Dataset entries:
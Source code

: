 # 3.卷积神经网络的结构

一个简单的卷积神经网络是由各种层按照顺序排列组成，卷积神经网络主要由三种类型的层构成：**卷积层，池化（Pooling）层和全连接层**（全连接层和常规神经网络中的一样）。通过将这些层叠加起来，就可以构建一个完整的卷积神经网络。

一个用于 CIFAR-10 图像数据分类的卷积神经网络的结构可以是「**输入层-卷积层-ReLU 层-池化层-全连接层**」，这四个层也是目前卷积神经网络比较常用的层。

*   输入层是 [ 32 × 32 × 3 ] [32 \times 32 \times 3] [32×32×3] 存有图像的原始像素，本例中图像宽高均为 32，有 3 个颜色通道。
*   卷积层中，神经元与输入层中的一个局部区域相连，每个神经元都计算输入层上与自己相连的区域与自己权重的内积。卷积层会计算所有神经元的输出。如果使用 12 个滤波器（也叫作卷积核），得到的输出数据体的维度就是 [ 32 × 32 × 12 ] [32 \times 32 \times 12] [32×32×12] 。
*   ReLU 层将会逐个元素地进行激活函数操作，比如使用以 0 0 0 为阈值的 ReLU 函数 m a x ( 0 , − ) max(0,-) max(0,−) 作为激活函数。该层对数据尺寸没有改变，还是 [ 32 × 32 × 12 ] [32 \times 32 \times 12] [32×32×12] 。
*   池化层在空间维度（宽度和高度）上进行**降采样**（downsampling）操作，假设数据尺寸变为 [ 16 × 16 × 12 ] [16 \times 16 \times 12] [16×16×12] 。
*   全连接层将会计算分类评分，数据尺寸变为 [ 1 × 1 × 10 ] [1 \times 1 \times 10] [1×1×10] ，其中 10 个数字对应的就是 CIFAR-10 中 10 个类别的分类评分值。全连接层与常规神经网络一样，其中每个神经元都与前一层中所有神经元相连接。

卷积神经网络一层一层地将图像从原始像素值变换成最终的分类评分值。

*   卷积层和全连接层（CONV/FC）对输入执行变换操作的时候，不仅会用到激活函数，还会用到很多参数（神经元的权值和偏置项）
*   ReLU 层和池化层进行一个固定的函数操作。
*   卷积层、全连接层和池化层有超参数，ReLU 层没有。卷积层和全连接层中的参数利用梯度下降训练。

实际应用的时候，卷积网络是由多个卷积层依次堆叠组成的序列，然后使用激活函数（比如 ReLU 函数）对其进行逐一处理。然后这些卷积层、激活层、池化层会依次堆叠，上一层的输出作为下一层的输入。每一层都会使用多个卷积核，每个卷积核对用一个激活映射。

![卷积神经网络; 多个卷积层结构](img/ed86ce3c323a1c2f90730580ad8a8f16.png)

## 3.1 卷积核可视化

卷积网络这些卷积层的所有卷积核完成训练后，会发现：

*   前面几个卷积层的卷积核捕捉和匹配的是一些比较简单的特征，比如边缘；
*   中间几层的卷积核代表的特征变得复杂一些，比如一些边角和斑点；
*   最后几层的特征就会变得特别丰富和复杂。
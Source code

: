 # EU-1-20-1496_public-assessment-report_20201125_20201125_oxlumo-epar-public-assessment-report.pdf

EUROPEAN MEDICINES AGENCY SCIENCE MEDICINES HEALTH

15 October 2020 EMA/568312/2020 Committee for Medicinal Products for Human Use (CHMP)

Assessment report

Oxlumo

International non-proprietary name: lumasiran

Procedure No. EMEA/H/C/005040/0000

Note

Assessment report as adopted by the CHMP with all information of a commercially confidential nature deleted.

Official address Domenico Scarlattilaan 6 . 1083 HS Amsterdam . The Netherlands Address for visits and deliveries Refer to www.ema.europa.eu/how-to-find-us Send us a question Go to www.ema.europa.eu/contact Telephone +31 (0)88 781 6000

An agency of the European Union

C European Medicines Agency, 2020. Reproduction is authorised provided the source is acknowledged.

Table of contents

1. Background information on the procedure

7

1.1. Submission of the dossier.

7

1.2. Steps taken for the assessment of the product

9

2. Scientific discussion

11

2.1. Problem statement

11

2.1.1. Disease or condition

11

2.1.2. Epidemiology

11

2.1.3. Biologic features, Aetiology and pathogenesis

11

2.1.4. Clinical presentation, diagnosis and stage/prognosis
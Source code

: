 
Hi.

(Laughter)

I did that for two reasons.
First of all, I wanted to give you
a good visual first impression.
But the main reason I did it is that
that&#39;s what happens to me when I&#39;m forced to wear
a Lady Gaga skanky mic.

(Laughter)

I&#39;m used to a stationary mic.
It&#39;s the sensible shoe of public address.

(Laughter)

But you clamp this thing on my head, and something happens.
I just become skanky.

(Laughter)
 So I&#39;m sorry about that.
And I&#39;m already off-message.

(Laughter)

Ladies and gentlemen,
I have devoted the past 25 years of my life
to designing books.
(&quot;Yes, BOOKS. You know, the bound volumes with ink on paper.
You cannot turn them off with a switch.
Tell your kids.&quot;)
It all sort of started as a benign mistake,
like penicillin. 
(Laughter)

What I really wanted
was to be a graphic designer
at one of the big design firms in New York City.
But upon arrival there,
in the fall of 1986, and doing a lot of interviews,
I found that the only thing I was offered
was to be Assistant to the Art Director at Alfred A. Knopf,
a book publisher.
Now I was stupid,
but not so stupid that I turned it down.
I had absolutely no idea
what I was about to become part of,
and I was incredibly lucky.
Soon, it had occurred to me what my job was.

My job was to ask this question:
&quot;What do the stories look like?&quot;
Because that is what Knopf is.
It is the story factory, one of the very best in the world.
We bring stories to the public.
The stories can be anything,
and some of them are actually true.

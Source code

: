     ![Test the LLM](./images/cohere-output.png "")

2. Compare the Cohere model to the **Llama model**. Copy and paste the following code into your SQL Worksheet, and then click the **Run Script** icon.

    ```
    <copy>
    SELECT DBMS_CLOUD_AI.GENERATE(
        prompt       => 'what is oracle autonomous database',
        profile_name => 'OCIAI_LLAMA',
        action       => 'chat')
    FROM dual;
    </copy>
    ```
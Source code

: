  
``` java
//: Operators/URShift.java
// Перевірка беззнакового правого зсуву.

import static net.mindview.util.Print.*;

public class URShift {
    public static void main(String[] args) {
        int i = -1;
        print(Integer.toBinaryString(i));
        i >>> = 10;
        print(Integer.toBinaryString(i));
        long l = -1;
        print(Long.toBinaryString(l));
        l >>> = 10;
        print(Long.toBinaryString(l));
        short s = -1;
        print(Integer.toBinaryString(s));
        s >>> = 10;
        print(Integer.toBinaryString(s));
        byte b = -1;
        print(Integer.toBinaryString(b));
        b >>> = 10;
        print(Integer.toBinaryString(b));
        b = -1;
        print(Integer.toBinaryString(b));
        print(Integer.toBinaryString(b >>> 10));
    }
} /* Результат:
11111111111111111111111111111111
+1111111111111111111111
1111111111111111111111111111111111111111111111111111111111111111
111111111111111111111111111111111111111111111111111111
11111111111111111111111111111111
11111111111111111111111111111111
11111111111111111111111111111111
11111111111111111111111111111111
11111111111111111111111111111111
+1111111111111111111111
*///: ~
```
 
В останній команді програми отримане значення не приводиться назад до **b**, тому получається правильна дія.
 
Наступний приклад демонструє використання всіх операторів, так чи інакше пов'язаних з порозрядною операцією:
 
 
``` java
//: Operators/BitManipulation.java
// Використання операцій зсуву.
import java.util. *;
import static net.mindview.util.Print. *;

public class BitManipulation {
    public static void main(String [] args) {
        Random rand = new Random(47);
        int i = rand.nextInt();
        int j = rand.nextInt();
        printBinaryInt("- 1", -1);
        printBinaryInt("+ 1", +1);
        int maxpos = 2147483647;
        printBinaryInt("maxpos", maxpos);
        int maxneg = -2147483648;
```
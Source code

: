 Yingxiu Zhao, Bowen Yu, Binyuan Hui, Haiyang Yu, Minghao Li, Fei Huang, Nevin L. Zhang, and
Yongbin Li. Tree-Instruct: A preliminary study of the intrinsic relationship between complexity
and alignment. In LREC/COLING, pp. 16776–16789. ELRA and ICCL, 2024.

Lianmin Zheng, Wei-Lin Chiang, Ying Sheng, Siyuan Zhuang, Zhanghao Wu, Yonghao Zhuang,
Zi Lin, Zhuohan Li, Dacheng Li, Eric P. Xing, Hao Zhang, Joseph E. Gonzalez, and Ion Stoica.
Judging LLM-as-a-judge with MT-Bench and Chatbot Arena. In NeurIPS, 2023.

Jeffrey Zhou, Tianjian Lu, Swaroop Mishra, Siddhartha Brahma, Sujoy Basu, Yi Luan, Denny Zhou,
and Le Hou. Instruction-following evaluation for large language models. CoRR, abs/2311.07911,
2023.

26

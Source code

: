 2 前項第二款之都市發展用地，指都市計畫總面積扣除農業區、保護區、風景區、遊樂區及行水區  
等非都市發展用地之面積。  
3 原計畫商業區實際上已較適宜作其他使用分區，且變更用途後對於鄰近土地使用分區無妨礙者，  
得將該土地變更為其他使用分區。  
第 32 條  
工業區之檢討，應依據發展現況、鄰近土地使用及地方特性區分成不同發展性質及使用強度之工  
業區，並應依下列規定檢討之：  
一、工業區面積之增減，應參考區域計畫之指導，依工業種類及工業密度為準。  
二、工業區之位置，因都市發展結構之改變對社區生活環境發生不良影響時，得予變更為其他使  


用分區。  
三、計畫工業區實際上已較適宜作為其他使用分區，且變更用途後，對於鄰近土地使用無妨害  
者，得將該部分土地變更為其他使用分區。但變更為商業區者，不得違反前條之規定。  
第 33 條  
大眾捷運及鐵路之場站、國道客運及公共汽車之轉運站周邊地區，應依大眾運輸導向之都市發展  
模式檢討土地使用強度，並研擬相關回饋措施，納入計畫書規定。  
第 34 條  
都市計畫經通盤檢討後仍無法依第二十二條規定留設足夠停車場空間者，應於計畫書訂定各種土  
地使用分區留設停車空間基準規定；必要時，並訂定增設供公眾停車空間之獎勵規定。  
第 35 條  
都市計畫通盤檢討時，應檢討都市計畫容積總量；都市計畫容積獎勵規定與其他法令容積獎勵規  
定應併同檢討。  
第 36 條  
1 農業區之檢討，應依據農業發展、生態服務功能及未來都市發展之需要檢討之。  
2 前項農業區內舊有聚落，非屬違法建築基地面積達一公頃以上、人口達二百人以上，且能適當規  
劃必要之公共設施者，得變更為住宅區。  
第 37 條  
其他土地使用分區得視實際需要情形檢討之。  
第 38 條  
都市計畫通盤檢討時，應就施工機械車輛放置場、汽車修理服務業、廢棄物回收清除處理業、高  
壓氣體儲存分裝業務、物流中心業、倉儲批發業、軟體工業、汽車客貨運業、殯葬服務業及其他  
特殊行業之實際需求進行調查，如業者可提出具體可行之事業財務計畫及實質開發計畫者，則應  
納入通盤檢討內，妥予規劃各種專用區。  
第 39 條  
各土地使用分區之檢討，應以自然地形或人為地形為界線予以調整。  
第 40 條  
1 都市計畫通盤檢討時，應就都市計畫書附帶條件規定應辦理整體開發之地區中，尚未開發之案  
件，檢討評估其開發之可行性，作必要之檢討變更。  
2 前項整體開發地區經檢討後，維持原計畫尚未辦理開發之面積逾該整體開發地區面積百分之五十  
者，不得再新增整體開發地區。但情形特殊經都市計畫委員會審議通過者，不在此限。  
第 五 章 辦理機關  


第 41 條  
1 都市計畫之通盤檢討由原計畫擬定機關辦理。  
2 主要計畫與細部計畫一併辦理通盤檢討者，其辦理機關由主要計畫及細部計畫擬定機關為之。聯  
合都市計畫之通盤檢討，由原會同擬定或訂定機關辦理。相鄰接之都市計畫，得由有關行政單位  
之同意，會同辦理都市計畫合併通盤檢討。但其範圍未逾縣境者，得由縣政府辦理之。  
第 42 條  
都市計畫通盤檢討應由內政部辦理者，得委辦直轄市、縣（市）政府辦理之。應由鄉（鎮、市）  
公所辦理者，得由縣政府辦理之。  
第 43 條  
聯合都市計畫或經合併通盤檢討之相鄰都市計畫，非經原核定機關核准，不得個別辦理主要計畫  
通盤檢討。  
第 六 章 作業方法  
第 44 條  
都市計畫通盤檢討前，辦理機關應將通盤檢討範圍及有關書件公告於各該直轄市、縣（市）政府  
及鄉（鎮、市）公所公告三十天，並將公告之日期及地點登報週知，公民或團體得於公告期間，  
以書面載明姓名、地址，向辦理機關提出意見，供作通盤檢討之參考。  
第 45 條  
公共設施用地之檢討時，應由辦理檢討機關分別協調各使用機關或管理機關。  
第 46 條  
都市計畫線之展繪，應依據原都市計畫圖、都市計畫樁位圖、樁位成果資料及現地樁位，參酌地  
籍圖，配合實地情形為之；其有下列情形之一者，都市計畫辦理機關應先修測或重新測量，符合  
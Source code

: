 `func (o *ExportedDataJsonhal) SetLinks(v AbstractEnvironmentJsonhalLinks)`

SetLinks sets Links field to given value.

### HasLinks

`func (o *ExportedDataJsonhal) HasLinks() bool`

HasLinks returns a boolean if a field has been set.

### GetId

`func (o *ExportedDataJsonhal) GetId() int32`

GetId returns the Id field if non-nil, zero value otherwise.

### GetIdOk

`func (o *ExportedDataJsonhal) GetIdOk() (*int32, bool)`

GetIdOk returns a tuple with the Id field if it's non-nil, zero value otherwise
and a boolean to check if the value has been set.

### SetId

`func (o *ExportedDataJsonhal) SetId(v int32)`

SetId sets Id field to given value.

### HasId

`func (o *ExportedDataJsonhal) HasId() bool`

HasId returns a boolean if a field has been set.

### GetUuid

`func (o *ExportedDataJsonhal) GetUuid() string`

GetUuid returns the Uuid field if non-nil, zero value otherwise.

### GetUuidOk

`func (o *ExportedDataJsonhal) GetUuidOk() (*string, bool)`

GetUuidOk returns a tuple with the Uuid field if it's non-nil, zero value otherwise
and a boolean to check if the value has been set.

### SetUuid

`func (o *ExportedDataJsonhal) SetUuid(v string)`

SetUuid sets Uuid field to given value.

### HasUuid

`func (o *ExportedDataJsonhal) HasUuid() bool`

Goal of the exercise: The reply should hold only the lines from the beginning of the listing to the line with "一个用于 CIFAR-10 图像数据分类的卷积神经网络的结构可以是「**输入层-卷积层-ReLU", both ends included, unchanged.

Solved exercise:
Source code

: # 3.卷积神经网络的结构

一个简单的卷积神经网络是由各种层按照顺序排列组成，卷积神经网络主要由三种类型的层构成：**卷积层，池化（Pooling）层和全连接层**（全连接层和常规神经网络中的一样）。通过将这些层叠加起来，就可以构建一个完整的卷积神经网络。

一个用于 CIFAR-10 图像数据分类的卷积神经网络的结构可以是「**输入层-卷积层-ReLU 层-池化层-全连接层**」，这四个层也是目前卷积神经网络比较常用的层。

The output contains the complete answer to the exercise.